◆ RECORDS PROVIDED ◆
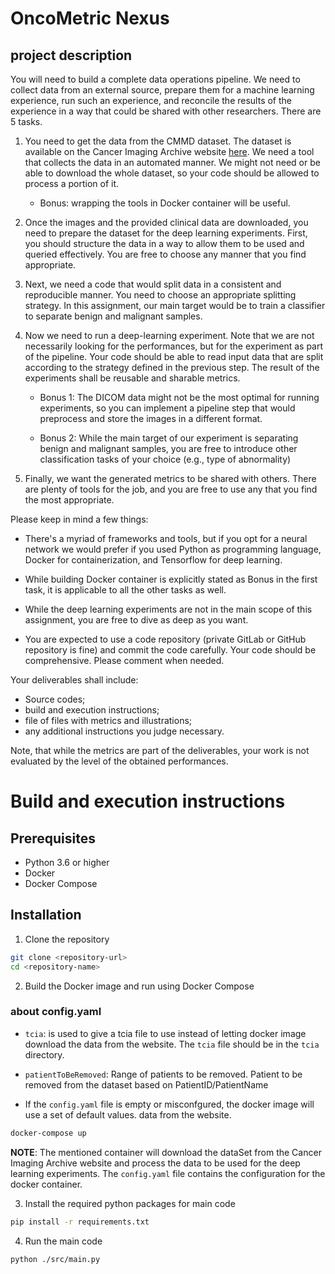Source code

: # OncoMetric Nexus

## project description


You will need to build a complete data operations pipeline. We need to collect
data from an external source, prepare them for a machine learning experience,
run such an experience, and reconcile the results of the experience in a way
that could be shared with other researchers. There are 5 tasks.

1. You need to get the data from the CMMD dataset. The dataset is available on
   the Cancer Imaging Archive website
[here](https://www.cancerimagingarchive.net). We need a tool that collects the
data in an automated manner. We might not need or be able to download the whole
dataset, so your code should be allowed to process a portion of it.

    - Bonus: wrapping the tools in Docker container will be useful.

2. Once the images and the provided clinical data are downloaded, you need to
   prepare the dataset for the deep learning experiments. First, you should
structure the data in a way to allow them to be used and queried effectively.
You are free to choose any manner that you find appropriate.

3. Next, we need a code that would split data in a consistent and reproducible
   manner. You need to choose an appropriate splitting strategy. In this
assignment, our main target would be to train a classifier to separate benign
and malignant samples.

4. Now we need to run a deep-learning experiment. Note that we are not
   necessarily looking for the performances, but for the experiment as part of
the pipeline. Your code should be able to read input data that are split
according to the strategy defined in the previous step. The result of the
experiments shall be reusable and sharable metrics.

    - Bonus 1: The DICOM data might not be the most optimal for running
    experiments, so you can implement a pipeline step that would preprocess and
    store the images in a different format.

    - Bonus 2: While the main target of our experiment is separating benign and
    malignant samples, you are free to introduce other classification tasks of
    your choice (e.g., type of abnormality)

5. Finally, we want the generated metrics to be shared with others. There are
   plenty of tools for the job, and you are free to use any that you find the
most appropriate.

Please keep in mind a few things:

- There's a myriad of frameworks and tools, but if you opt for a neural network
we would prefer if you used Python as programming language, Docker for
containerization, and Tensorflow for deep learning.

- While building Docker container is explicitly stated as Bonus in the first
task, it is applicable to all the other tasks as well.

- While the deep learning experiments are not in the main scope of this
assignment, you are free to dive as deep as you want.

- You are expected to use a code repository (private GitLab or GitHub
repository is fine) and commit the code carefully. Your code should be
comprehensive. Please comment when needed.

Your deliverables shall include:

- Source codes;
- build and execution instructions;
- file of files with metrics and illustrations;
- any additional instructions you judge necessary.

Note, that while the metrics are part of the deliverables, your work is not
evaluated by the level of the obtained performances.

# Build and execution instructions

## Prerequisites

- Python 3.6 or higher
- Docker
- Docker Compose

## Installation

1. Clone the repository

```bash
git clone <repository-url>
cd <repository-name>
```

2. Build the Docker image and run using Docker Compose

### about config.yaml

- `tcia`: is used to give a tcia file to use instead of letting docker
image download the data from the website. The `tcia` file should be in the
  `tcia` directory.

- `patientToBeRemoved`: Range of patients to be removed. Patient to be removed
from the dataset based on PatientID/PatientName

- If the `config.yaml` file is empty or misconfgured, the docker image will
use a set of default values.
  data from the website.

```bash
docker-compose up
```

**NOTE**: The mentioned container will download the dataSet from the Cancer
Imaging Archive website and process the data to be used for the deep learning
experiments. The `config.yaml` file contains the configuration for the docker
container.


3. Install the required python packages for main code

```bash
pip install -r requirements.txt
```

4. Run the main code

```bash
python ./src/main.py
```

◆ PROBLEM DETAILS ◆
An exact, complete copy of the lines above from the one with "malignant samples, you" through the one with "use a set of default values." is the whole answer.

◆ SOLUTION FOR THIS TASK ◆
    malignant samples, you are free to introduce other classification tasks of
    your choice (e.g., type of abnormality)

5. Finally, we want the generated metrics to be shared with others. There are
   plenty of tools for the job, and you are free to use any that you find the
most appropriate.

Please keep in mind a few things:

- There's a myriad of frameworks and tools, but if you opt for a neural network
we would prefer if you used Python as programming language, Docker for
containerization, and Tensorflow for deep learning.

- While building Docker container is explicitly stated as Bonus in the first
task, it is applicable to all the other tasks as well.

- While the deep learning experiments are not in the main scope of this
assignment, you are free to dive as deep as you want.

- You are expected to use a code repository (private GitLab or GitHub
repository is fine) and commit the code carefully. Your code should be
comprehensive. Please comment when needed.

Your deliverables shall include:

- Source codes;
- build and execution instructions;
- file of files with metrics and illustrations;
- any additional instructions you judge necessary.

Note, that while the metrics are part of the deliverables, your work is not
evaluated by the level of the obtained performances.

# Build and execution instructions

## Prerequisites

- Python 3.6 or higher
- Docker
- Docker Compose

## Installation

1. Clone the repository

```bash
git clone <repository-url>
cd <repository-name>
```

2. Build the Docker image and run using Docker Compose

### about config.yaml

- `tcia`: is used to give a tcia file to use instead of letting docker
image download the data from the website. The `tcia` file should be in the
  `tcia` directory.

- `patientToBeRemoved`: Range of patients to be removed. Patient to be removed
from the dataset based on PatientID/PatientName

- If the `config.yaml` file is empty or misconfgured, the docker image will
use a set of default values.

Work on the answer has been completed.